Johnny melted on the old couch in front of the fire, and pulled himself out into a long string of kittycat taffy (honestly, he’s not dead, just stretched out on his back). What is it with cats and heat? Both of ours will curl up in the warmest spot they can find (or stretch out in it, as it were), and as they don’t really like each other very much, there’s frequently a bit of “Nya nya, I got the spot by the fire first!” going on. I tell them to cut out the bickering, but they don’t listen to me.
Steve has been feeling a bit neglected lately, what with me having my head in NaNoWriMo and all. And, oh, yeah, I won! Meaning I got my 50,000 words written. The story isn’t quite finished yet, but it won’t take a whole lot more. Anyway, so here’s Steve guarding my new dictionaries.

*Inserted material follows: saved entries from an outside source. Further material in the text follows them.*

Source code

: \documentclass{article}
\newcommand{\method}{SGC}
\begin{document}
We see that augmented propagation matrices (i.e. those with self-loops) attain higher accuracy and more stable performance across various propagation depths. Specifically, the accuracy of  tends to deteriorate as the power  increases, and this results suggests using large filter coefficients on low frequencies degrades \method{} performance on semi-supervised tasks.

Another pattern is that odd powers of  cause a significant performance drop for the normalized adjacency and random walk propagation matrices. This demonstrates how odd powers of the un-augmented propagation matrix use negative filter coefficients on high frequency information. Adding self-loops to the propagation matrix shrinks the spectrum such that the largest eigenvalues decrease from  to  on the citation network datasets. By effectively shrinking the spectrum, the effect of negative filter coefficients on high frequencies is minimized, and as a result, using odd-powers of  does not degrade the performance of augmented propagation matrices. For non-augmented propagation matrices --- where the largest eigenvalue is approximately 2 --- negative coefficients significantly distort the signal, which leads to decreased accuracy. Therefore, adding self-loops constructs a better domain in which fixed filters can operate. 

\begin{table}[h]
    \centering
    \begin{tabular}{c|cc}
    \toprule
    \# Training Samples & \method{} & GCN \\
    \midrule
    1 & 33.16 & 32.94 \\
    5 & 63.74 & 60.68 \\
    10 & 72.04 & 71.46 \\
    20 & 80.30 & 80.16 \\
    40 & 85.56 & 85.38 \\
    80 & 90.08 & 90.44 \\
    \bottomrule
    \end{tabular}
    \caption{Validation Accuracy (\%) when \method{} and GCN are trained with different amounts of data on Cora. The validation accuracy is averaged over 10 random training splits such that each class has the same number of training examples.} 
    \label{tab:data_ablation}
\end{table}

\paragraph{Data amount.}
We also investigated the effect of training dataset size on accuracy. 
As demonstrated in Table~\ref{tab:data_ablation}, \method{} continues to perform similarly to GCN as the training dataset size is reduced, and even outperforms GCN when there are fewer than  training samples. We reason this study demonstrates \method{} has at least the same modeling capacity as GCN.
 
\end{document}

The Canadian Oxford one is a humdinger of a tome – the nitpicker’s self-defense weapon: “You want to disagree with me about the spelling of ‘colour’? Well, take that, you ignorant!” [Whap, bang…]
Do you know that it’s really hard to write “wrap-up randomness” without either dropping the w from “wrap” or adding a spare one on “random”? I had that problem a lot with my NaNo novel. The phrase “the arm ring on his wrist” occurs in it a lot (far too often, in fact – I’ll have to take the machete to it when it comes to editing), and almost every time, I ended up typing “the arm wring”.